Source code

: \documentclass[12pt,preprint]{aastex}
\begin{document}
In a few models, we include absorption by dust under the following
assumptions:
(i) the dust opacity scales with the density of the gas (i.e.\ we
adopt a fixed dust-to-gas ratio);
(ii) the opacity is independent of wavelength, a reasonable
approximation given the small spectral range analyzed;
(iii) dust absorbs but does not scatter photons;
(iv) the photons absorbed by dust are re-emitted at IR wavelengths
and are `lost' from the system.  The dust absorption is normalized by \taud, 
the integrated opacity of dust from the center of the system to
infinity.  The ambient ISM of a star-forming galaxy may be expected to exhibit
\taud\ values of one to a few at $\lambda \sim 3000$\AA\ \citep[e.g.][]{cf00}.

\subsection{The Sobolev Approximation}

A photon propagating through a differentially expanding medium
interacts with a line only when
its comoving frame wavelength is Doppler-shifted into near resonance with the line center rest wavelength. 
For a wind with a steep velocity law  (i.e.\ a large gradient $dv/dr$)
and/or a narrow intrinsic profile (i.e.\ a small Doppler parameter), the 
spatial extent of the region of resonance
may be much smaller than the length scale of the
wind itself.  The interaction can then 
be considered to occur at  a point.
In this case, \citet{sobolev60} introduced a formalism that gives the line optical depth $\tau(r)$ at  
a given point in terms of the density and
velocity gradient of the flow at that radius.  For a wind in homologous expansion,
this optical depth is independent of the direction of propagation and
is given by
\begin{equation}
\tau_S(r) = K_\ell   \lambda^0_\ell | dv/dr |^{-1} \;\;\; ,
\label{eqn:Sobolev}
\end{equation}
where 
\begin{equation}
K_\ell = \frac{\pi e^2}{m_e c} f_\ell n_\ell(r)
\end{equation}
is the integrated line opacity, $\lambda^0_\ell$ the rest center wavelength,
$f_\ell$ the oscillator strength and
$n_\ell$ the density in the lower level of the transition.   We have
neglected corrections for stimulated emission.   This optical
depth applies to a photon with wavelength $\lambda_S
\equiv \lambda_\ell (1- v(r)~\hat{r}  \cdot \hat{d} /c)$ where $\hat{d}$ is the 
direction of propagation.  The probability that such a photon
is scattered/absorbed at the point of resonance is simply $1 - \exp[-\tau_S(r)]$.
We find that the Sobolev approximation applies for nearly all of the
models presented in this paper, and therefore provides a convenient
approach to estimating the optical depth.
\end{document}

------------------------------------------------

The material must be written out again in full and without changes.

Source code

: \documentclass[12pt,preprint]{aastex}
\begin{document}
In a few models, we include absorption by dust under the following
assumptions:
(i) the dust opacity scales with the density of the gas (i.e.\ we
adopt a fixed dust-to-gas ratio);
(ii) the opacity is independent of wavelength, a reasonable
approximation given the small spectral range analyzed;
(iii) dust absorbs but does not scatter photons;
(iv) the photons absorbed by dust are re-emitted at IR wavelengths
and are `lost' from the system.  The dust absorption is normalized by \taud, 
the integrated opacity of dust from the center of the system to
infinity.  The ambient ISM of a star-forming galaxy may be expected to exhibit
\taud\ values of one to a few at $\lambda \sim 3000$\AA\ \citep[e.g.][]{cf00}.

\subsection{The Sobolev Approximation}

A photon propagating through a differentially expanding medium
interacts with a line only when
its comoving frame wavelength is Doppler-shifted into near resonance with the line center rest wavelength. 
For a wind with a steep velocity law  (i.e.\ a large gradient $dv/dr$)
and/or a narrow intrinsic profile (i.e.\ a small Doppler parameter), the 
spatial extent of the region of resonance
may be much smaller than the length scale of the
wind itself.  The interaction can then 
be considered to occur at  a point.
In this case, \citet{sobolev60} introduced a formalism that gives the line optical depth $\tau(r)$ at  
a given point in terms of the density and
velocity gradient of the flow at that radius.  For a wind in homologous expansion,
this optical depth is independent of the direction of propagation and
is given by
\begin{equation}
\tau_S(r) = K_\ell   \lambda^0_\ell | dv/dr |^{-1} \;\;\; ,
\label{eqn:Sobolev}
\end{equation}
where 
\begin{equation}
K_\ell = \frac{\pi e^2}{m_e c} f_\ell n_\ell(r)
\end{equation}
is the integrated line opacity, $\lambda^0_\ell$ the rest center wavelength,
$f_\ell$ the oscillator strength and
$n_\ell$ the density in the lower level of the transition.   We have
neglected corrections for stimulated emission.   This optical
depth applies to a photon with wavelength $\lambda_S
\equiv \lambda_\ell (1- v(r)~\hat{r}  \cdot \hat{d} /c)$ where $\hat{d}$ is the 
direction of propagation.  The probability that such a photon
is scattered/absorbed at the point of resonance is simply $1 - \exp[-\tau_S(r)]$.
We find that the Sobolev approximation applies for nearly all of the
models presented in this paper, and therefore provides a convenient
approach to estimating the optical depth.
\end{document}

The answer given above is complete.